Although having a mouse in slot4 is going to make it a bit harder to
add Mockingboard soundcard support.
10 January 2017
Full playable version and video released! Was fun, but I've experiments
to run and there's research to be done.
9 January 2017
More wrestling with hires color issues. Have the engine for Level 1
more or less finished though.
8 January 2017
A lot of progress, though have to admit much of the time was spent
trying to get a companion cube that looked OK. Gave up on having
the heart be purple as again the hi-res graphics is such a pain.

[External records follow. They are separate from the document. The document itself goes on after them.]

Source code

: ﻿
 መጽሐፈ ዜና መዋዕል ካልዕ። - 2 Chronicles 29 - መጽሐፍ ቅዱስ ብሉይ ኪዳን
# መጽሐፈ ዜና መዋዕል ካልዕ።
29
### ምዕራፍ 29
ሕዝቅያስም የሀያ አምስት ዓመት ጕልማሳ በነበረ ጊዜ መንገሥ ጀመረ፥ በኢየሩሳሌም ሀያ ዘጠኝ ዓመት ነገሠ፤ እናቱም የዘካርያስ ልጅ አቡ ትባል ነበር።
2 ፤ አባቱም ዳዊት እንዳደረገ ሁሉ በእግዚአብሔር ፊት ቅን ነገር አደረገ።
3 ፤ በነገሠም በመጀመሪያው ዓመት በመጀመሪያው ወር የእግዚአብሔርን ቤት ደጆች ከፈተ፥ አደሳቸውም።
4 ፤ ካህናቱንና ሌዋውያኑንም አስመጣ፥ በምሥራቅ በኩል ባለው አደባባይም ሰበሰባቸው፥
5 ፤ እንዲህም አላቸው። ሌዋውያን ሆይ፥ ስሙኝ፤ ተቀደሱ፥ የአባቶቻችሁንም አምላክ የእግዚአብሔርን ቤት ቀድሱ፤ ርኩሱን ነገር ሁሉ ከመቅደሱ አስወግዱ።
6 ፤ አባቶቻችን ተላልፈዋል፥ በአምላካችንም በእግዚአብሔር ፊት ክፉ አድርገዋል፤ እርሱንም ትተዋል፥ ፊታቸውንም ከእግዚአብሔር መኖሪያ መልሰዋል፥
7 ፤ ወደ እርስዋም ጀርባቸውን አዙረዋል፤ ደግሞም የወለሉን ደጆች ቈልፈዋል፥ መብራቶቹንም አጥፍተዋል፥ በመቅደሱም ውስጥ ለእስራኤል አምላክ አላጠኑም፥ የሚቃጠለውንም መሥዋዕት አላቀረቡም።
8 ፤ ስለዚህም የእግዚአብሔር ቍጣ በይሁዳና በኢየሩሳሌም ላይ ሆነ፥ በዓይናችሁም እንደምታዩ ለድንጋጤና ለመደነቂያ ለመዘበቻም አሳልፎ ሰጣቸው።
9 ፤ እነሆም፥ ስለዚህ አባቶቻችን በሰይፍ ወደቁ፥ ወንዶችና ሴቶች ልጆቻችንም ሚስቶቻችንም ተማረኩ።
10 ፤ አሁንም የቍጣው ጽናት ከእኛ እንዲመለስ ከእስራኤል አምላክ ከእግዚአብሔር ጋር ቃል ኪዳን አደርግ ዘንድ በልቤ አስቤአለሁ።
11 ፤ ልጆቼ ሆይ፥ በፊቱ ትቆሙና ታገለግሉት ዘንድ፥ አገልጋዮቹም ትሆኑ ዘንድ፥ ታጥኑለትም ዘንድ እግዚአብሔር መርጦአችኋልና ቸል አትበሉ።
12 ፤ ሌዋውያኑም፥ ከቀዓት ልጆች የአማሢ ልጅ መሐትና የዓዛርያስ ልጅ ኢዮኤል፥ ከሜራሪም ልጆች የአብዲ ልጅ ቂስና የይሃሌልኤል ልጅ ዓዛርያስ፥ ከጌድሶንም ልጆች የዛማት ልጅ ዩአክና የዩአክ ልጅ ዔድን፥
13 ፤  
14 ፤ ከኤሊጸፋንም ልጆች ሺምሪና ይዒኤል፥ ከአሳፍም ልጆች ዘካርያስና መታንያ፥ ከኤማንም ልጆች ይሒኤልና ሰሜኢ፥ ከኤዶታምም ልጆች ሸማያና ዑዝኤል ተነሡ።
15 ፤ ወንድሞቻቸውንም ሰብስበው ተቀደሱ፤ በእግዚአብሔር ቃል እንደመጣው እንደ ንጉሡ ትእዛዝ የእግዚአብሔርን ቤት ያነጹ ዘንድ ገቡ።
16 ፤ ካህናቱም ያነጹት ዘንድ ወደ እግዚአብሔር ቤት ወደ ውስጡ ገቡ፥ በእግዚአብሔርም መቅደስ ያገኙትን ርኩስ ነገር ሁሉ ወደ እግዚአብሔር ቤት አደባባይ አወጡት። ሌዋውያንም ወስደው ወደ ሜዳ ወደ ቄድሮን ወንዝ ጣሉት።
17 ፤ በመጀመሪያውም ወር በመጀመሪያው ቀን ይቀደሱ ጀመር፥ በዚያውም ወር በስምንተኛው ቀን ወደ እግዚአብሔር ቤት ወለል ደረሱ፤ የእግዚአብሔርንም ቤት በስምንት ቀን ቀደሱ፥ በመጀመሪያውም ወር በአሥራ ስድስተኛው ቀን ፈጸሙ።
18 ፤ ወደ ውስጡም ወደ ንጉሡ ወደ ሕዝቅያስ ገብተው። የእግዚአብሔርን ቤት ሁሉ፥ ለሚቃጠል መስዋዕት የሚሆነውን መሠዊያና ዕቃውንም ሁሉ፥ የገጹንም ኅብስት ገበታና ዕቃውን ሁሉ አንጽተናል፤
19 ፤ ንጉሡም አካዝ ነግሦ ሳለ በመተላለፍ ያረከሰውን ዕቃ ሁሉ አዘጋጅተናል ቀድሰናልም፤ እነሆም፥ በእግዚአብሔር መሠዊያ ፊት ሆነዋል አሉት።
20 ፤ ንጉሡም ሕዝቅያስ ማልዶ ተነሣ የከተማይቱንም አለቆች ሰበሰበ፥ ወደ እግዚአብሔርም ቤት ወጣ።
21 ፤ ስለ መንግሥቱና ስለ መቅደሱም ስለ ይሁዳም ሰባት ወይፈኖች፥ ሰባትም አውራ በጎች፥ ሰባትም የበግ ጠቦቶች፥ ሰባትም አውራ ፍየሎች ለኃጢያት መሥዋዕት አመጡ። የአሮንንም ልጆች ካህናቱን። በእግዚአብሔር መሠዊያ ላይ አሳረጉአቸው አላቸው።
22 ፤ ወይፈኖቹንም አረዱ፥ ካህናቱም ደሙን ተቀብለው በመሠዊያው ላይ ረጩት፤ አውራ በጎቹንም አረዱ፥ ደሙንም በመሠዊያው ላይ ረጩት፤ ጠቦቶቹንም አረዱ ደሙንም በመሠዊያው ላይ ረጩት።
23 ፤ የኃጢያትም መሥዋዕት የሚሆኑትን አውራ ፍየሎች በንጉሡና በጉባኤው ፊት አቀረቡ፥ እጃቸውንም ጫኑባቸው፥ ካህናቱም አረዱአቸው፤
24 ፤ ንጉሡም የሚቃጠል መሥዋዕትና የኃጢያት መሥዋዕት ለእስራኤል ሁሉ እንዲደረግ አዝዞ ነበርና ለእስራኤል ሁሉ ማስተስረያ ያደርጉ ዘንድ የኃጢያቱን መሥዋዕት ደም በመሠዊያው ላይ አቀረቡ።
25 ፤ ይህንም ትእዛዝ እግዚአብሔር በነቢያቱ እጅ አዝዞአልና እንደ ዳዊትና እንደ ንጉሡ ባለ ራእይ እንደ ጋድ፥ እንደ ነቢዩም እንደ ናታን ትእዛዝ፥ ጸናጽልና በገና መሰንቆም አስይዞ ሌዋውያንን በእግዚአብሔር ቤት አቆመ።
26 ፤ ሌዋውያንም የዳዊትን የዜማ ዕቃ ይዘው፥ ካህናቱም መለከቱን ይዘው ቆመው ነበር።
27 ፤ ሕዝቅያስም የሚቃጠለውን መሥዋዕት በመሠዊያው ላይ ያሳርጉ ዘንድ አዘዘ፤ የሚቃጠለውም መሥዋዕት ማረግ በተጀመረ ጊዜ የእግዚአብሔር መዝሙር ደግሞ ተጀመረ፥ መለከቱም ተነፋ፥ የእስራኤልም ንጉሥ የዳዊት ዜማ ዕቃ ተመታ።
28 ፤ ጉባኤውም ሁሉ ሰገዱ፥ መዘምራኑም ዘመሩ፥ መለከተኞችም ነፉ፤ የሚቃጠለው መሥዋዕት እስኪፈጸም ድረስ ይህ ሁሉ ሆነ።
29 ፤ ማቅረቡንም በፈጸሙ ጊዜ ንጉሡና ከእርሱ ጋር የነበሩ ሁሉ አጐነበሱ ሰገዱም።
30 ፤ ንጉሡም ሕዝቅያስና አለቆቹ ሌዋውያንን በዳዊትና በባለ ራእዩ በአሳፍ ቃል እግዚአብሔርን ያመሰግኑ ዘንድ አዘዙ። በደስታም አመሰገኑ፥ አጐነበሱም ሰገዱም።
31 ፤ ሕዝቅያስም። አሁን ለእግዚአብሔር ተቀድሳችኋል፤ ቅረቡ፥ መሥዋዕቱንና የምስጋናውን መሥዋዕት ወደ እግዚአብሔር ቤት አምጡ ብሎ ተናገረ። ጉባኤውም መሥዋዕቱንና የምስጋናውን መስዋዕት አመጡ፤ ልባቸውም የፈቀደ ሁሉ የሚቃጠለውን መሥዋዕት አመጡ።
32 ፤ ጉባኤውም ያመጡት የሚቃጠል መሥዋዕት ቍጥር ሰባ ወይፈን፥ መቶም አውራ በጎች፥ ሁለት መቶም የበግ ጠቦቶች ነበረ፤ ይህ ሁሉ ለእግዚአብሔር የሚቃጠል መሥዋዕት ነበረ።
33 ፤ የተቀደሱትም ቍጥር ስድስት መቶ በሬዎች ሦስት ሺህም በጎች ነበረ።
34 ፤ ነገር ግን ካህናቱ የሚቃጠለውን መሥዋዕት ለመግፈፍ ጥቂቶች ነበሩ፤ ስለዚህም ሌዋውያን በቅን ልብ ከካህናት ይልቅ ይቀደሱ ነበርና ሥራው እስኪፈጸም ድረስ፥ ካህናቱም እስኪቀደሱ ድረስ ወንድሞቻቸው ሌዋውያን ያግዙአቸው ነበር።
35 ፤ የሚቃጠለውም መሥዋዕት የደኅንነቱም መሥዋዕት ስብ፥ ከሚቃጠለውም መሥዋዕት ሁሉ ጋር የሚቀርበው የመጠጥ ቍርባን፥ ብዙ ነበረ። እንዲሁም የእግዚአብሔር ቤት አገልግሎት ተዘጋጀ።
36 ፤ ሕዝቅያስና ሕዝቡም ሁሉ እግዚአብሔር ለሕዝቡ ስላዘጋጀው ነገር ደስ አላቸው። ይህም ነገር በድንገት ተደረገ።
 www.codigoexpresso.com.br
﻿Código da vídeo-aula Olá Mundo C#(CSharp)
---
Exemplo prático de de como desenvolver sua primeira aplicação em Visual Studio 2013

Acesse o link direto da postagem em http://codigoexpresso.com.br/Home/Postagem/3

I'm impressed anyone ever got useful colors in hires mode.
7 January 2017
Finally figured out how to get XDRAW (xor-draw) to generate orange/blue
instead of purple/green. Hint: the insane Apple II hi-res mode has
two values for the color black.
6 January 2017
Have minimal gameplay going. Most of the trouble is trying to
get pseudo-sprites working from Applesoft and dealing with the horrible
NTSC artifact issues with the HGR display.
5 January 2017
Got the music working. Implemented from scratch based on some sheet
music I found. Applesoft is not fast enough to drive the speaker
(at best it can make a sad groaning noise) so had to use an assembly
language routine for the sound. It's still slower than I'd like.
As part of this work I wrote an auto-translator that takes a text file
of music notes (similar to the QBasic PLAY command) and generates a BASIC
file that plays said music.
4 January 2017
Got the text version of still alive going.
I used as a reference code by Thomas Moss (spinneretsystems)
who has a nice
286 QBasic version.
I fixed up some minor issues with the ASCII art and transcription.